Les pluies à Brazzaville occasionnent le plus souvent de nombreux dégâts humains et matériels : mort d'homme, routes impraticables, circulation entravée sur certaines artères, effondrement ou ensablement d’habitations, dégradation des conditions d’hygiène, etc. 

Dans les zones sinistrées par les érosions, les opérations de secours sont parfois inexistantes. Les maisons sont englouties par les eaux ou par le sable, et plusieurs familles émigrent parfois vers d’autres quartiers.

A l’arrêt de bus Forage, derrière Télé-Congo, plusieurs maisons se sont écroulées suite à une érosion qui, jusque-là, n’est pas encore traitée. Au quartier Casis, sur la Nationale n°2, une entreprise chinoise a entamé les travaux de traitement. Elle plante des vétivers et confectionne des caniveaux pour le drainage des eaux pluviales, mais le chantier n'est pas encore achevé. Au quartier Emeraude, le traitement de l'érosion a été délaissé par une entreprise pour des raisons inconnues de la population.  

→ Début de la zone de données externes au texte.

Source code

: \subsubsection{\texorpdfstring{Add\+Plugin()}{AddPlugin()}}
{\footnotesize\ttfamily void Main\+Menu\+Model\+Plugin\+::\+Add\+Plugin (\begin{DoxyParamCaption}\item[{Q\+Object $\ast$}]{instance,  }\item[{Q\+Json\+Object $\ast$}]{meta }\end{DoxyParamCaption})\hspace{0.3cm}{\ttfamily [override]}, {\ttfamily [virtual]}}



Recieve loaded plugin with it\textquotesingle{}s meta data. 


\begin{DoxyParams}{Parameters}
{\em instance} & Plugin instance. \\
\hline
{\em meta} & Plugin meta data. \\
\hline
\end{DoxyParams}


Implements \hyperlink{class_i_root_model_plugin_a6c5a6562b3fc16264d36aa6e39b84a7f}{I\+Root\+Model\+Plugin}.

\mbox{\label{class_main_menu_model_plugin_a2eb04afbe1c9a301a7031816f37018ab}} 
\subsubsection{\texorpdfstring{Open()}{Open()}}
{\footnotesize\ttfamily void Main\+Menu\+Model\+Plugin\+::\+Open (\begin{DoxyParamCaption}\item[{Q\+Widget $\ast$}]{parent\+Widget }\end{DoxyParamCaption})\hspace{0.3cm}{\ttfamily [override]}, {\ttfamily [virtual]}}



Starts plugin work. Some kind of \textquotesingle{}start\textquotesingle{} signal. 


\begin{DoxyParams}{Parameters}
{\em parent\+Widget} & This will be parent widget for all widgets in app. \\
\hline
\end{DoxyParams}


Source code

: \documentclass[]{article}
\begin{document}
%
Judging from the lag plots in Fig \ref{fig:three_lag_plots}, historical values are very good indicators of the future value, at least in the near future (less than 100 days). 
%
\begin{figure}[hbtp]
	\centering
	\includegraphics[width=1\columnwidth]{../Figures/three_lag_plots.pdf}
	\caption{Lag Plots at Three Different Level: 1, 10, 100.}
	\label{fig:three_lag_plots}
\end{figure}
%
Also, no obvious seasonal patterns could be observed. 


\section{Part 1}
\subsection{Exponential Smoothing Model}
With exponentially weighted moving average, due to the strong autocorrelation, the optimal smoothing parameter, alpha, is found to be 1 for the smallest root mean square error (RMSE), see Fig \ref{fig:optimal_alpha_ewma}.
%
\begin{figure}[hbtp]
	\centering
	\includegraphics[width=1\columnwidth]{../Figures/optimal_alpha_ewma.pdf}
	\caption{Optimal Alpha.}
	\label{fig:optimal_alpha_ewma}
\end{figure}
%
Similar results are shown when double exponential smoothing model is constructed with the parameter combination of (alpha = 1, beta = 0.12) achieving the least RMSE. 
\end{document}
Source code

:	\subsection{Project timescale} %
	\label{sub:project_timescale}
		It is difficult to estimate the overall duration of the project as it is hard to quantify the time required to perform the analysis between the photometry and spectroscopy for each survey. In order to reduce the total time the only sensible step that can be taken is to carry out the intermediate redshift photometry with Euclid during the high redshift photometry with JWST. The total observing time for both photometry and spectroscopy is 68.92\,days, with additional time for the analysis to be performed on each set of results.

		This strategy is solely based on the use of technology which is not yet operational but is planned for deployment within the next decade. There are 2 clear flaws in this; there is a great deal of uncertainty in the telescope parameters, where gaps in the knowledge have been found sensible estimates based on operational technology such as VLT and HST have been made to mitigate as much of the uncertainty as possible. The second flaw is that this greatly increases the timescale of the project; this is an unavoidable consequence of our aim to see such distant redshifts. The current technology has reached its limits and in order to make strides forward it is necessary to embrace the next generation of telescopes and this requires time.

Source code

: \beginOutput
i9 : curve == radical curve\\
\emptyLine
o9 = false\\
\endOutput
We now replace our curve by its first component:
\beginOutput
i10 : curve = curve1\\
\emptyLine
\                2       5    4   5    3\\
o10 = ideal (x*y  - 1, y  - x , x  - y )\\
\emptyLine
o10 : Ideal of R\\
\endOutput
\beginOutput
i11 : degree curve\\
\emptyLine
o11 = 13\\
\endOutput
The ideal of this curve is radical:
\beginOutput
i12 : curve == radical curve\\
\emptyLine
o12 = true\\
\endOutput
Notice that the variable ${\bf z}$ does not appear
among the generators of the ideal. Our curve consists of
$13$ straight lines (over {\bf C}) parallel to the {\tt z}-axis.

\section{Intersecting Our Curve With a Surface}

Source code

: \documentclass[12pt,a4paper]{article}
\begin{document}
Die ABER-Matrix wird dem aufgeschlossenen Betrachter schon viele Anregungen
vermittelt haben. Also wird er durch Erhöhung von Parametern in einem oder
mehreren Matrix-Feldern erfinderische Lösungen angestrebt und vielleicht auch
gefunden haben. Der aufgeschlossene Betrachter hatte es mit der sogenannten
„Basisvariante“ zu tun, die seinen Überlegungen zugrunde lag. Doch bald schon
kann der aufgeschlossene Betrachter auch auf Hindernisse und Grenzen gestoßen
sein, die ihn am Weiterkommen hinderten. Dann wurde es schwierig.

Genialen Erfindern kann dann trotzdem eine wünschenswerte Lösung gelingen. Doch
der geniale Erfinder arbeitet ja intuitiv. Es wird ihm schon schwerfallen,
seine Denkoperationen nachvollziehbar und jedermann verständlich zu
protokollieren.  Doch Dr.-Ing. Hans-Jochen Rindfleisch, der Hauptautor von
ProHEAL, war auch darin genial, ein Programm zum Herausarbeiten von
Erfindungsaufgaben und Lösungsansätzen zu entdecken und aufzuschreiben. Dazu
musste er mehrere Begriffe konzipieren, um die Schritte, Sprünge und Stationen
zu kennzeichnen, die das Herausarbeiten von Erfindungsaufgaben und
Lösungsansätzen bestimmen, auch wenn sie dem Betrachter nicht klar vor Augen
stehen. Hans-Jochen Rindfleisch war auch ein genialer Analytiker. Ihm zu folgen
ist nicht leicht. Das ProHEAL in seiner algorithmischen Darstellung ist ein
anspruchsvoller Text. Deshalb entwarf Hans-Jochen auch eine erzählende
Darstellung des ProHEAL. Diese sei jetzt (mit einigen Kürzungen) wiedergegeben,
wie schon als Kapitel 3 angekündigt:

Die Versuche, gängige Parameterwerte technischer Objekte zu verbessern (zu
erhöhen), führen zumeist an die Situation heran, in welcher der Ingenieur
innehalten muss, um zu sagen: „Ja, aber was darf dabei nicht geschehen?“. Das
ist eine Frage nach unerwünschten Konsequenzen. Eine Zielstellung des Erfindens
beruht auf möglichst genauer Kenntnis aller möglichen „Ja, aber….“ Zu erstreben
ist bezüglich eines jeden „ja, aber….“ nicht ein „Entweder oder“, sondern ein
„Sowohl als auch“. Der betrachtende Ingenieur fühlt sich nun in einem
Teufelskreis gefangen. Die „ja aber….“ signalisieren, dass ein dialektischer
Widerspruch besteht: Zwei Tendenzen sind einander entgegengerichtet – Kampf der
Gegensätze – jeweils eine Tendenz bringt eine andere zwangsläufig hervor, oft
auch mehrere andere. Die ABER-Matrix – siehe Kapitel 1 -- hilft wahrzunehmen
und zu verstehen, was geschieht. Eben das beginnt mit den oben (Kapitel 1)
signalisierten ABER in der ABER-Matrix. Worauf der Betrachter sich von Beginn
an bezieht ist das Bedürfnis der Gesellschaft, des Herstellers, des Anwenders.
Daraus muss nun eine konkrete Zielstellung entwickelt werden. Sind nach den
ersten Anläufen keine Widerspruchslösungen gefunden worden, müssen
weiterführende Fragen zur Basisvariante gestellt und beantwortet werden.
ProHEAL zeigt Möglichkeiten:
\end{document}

Quant à la grande érosion du quartier Ngamakosso, qui a coupé en deux la deuxième sortie nord de Brazzaville, les travaux amorcés depuis longtemps peinent à s'achever, alors que leur fin était prévue pour avant la saison des pluies. Placé sur les versants de collines, ce quartier souffre aussi de réels problèmes d'ensablement causés par le ruissellement des eaux de pluies.  

Les conséquences des pluies dans la ville capitale impactent aussi négativement le secteur des transports, d’octobre à décembre, dans quartiers précaires. Rues et avenues sont occupées soit par l’eau, soit par la boue, rendant la circulation des voitures difficile.

Le secteur du commerce informel est également touché. Les boutiques et petits commerces subissent aussi des dégâts à la suite des inondations. « Les clients ne peuvent plus circuler librement, ça joue beaucoup sur les recettes », a expliqué Sonia Ignanga, une boutiquière au quartier Petit-Chose.

Outre les boutiques et les petits commerces, les marchés publics fonctionnent au ralenti. Pire, ils deviennent sources de maladies hydriques car les produits sont vendus à ciel ouvert au mépris des règles élémentaires d’hygiène. 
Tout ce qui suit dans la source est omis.